If lobstermen were pushed out of these coral zones, they would move their traps into waters frequented by right whales in the spring, increasing the risk of entanglement in vertical lines linking floating buoys to traps on the sea floor.


The council has spent two years developing regulations to protect the delicate coral gardens of sea whips, fans and pens found on the steep rock walls deep underwater in the northwest Atlantic Ocean.

The proposed Outer Schoodic Ridge coral zone is a 31-square-mile area that lies about 25 nautical miles southeast of Mount Desert Island. The terrain there looks like an underwater slot canyon, with depths ranging from roughly 350 feet to more than 800 feet. In dives over the past four years, researchers found soft corals such as sea fans and red trees on the short, steep vertical rock faces there, sometimes in dense thickets known as coral gardens.

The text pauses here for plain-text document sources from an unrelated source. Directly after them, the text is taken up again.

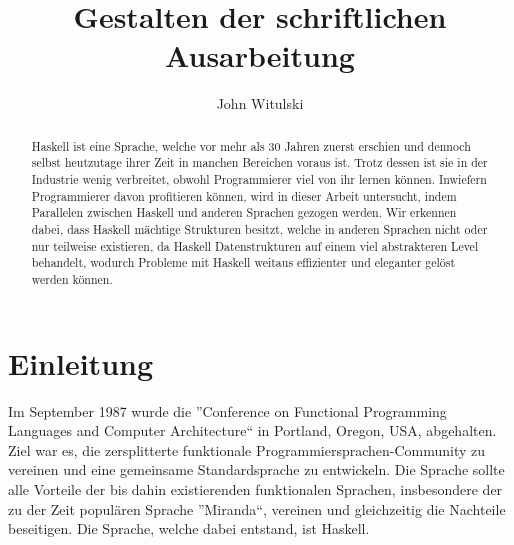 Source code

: \documentclass{hhuarticle}
\title{Gestalten der schriftlichen Ausarbeitung}
\author{John Witulski} %
\theoremstyle{definition}
\theoremstyle{theorem}
\begin{document}
  \maketitle

  \begin{abstract}
    Haskell ist eine Sprache, welche vor mehr als 30 Jahren zuerst erschien
    und dennoch selbst heutzutage ihrer Zeit in manchen Bereichen voraus ist.
    Trotz dessen ist sie in der Industrie wenig verbreitet, obwohl
    Programmierer viel von ihr lernen können.
    Inwiefern Programmierer davon profitieren können,
    wird in dieser Arbeit untersucht, indem
    Parallelen zwischen Haskell und anderen Sprachen gezogen werden.
    Wir erkennen dabei, dass Haskell mächtige Strukturen besitzt, welche
    in anderen Sprachen nicht oder nur teilweise existieren, da Haskell
    Datenstrukturen auf einem viel abstrakteren Level behandelt,
    wodurch Probleme mit Haskell weitaus effizienter und eleganter
    gelöst werden können.
  \end{abstract}

\tableofcontents


  \section{Einleitung}

  Im September 1987 wurde die
  ''Conference on Functional Programming Languages and Computer Architecture``
  in Portland, Oregon, USA, abgehalten. Ziel war es, die zersplitterte
  funktionale Programmiersprachen-Community zu vereinen und eine
  gemeinsame Standardsprache zu entwickeln.
  Die Sprache sollte alle Vorteile der bis dahin existierenden
  funktionalen Sprachen, insbesondere der zu der Zeit populären Sprache
  ''Miranda``, vereinen und gleichzeitig die Nachteile beseitigen.
  Die Sprache, welche dabei entstand, ist Haskell.
\end{document}
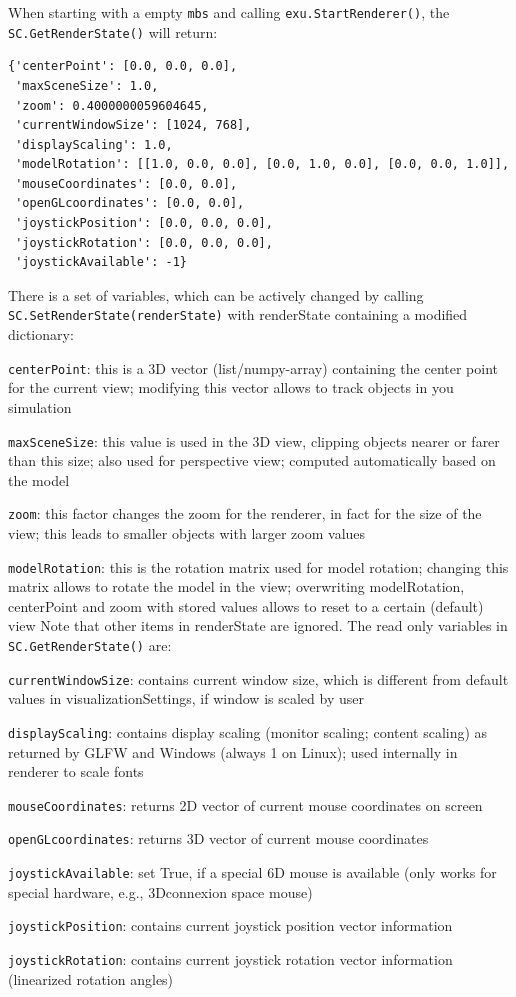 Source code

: When starting with a empty \texttt{mbs} and calling \texttt{exu.StartRenderer()}, the \texttt{SC.GetRenderState()} will return:
\pythonstyle\begin{lstlisting}
{'centerPoint': [0.0, 0.0, 0.0],
 'maxSceneSize': 1.0,
 'zoom': 0.4000000059604645,
 'currentWindowSize': [1024, 768],
 'displayScaling': 1.0,
 'modelRotation': [[1.0, 0.0, 0.0], [0.0, 1.0, 0.0], [0.0, 0.0, 1.0]],
 'mouseCoordinates': [0.0, 0.0],
 'openGLcoordinates': [0.0, 0.0],
 'joystickPosition': [0.0, 0.0, 0.0],
 'joystickRotation': [0.0, 0.0, 0.0],
 'joystickAvailable': -1}
\end{lstlisting}

There is a set of variables, which can be actively changed by calling  \texttt{SC.SetRenderState(renderState)} with renderState
containing a modified dictionary:
\bi
  \item \texttt{centerPoint}: this is a 3D vector (list/numpy-array) containing the center point for the current view; modifying this vector allows to track objects in you simulation
  \item \texttt{maxSceneSize}: this value is used in the 3D view, clipping objects nearer or farer than this size; also used for perspective view; computed automatically based on the model
  \item \texttt{zoom}: this factor changes the zoom for the renderer, in fact for the size of the view; this leads to smaller objects with larger zoom values
  \item \texttt{modelRotation}: this is the rotation matrix used for model rotation; changing this matrix allows to rotate the model in the view; overwriting modelRotation, centerPoint and zoom with stored values allows to reset to a certain (default) view
\ei
Note that other items in renderState are ignored. The read only variables in \texttt{SC.GetRenderState()} are:
\bi
  \item \texttt{currentWindowSize}: contains current window size, which is different from default values in visualizationSettings, if window is scaled by user
  \item \texttt{displayScaling}: contains display scaling (monitor scaling; content scaling) as returned by GLFW and Windows (always 1 on Linux); used internally in renderer to scale fonts
  \item \texttt{mouseCoordinates}: returns 2D vector of current mouse coordinates on screen
  \item \texttt{openGLcoordinates}: returns 3D vector of current mouse coordinates
  \item \texttt{joystickAvailable}: set True, if a special 6D mouse is available (only works for special hardware, e.g., 3Dconnexion space mouse)
  \item \texttt{joystickPosition}: contains current joystick position vector information 
  \item \texttt{joystickRotation}: contains current joystick rotation vector information (linearized rotation angles)
\ei

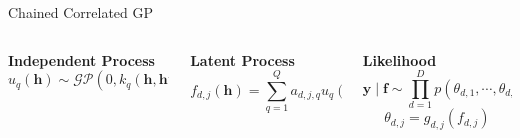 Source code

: \begin{frame}{Chained Correlated GP }
	\scriptsize
	\begin{columns}[T] %
		\begin{column}{0.33\textwidth}
			\centering	
			\textcolor{mygreen}{
				\textbf{Independent Process}
				\vspace{-1.3em}
							\begin{equation*}
									u_{q}(\mathbf{h}) \sim \mathcal{GP}(0, k_{q}(\mathbf{h}, \mathbf{h}'))
								\end{equation*}
			}
		\end{column}
		
		\begin{column}{0.33\textwidth}
			\centering
			\textcolor{myblue}{
				\textbf{Latent Process}
				\vspace{-1.3em}
							\begin{equation*}
									f_{d,j}(\mathbf{h}) = \sum_{q=1}^Q a_{d,j,q} u_{q}(\mathbf{h})
								\end{equation*}
			}
		\end{column}
		
		\begin{column}{0.33\textwidth}
			\centering
			\textcolor{myred}{
				\textbf{Likelihood}
				\vspace{-1.3em}
							\begin{equation*}
									\mathbf{y} \mid \mathbf{f} \sim \prod_{d=1}^D p(\theta_{d, 1}, \cdots, \theta_{d, J_d})
								\end{equation*}
							\vspace{-1.5em}
							\begin{equation*}
									\theta_{d, j} = g_{d, j}(f_{d, j})
								\end{equation*}
			}
		\end{column}
		
	\end{columns}
\end{frame}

The proposed Mount Desert Rock coral zone is an 18-square-mile area southwest of Mount Desert Rock, a small island that lies about 20 nautical miles south of Mount Desert Island. Depths range from about 330 feet to more than 650 feet. Researchers have surveyed this area a half-dozen times since 2002, finding both low-density coral habitats and coral gardens on the high slopes, as well as sea pen beds.

Researchers also have found evidence that fishing has damaged these coral habitats. Scarring has been found on the ocean bottom from trawler boats that drag their nets along the basins, denuding the bottom of most plant life. And lobster pots can get in the rocky crevices where coral gardens now thrive, crushing the coral or dislodging it from the rock.


These cold-water coral habitats are largely unexplored, but are believed to be increasingly rare, suffering from centuries of damage from fishing gear. They provide shelter, food and refuge to fish such as cod, silver hake and pollock.

But these zones are also home to lobster, one of the nation’s most lucrative fisheries.

The state Department of Marine Resources believes more than 100 lobster boats launch from at least 15 ports in Down East Maine to fish in the 49 square miles of ocean that make up the Mount Desert Rock and Outer Schoodic Ridge coral zones. The state’s overall lobster fleet includes about 6,000 commercial licenses.

Department of Marine Resources Commissioner Pat Keliher traveled to Connecticut to make the case for a lobster exemption, too, as did Patrick Shepard, a fisheries policy expert for the Maine Center for Coastal Fisheries.

Maine Lobstermen’s Association Director Patrice McCarron has told the fishery management council that the possibility of being shut out of these two zones has “put the fear of God” into Maine lobstermen.

Lobstermen do all they can to avoid coral areas, which tend to be rocky, because the sunken lines required in these areas to avoid right whale entanglement mean ruined and sometimes lost gear if it snags, McCarron said.



His testimony persuaded Connecticut council member Michael McKenzie. “Why would a lobsterman risk losing gear in a coral zone?” McKenzie said.

The history professor said he remains open to a lobster ban in the future, but for now, he prefers some coral protection to none. Trying to ban lobstering in coral areas could have caused the entire protection effort to fail, he said.

The proposed exemption is “far from a done deal,” said Stockwell, the marine resources external affairs director. Fishermen who would lose money if the coral zones are closed to lobstering need to speak up at two public hearings to be scheduled in Machias and Ellsworth in late May, he said.

Stockwell expects environmentalists to oppose the exemption.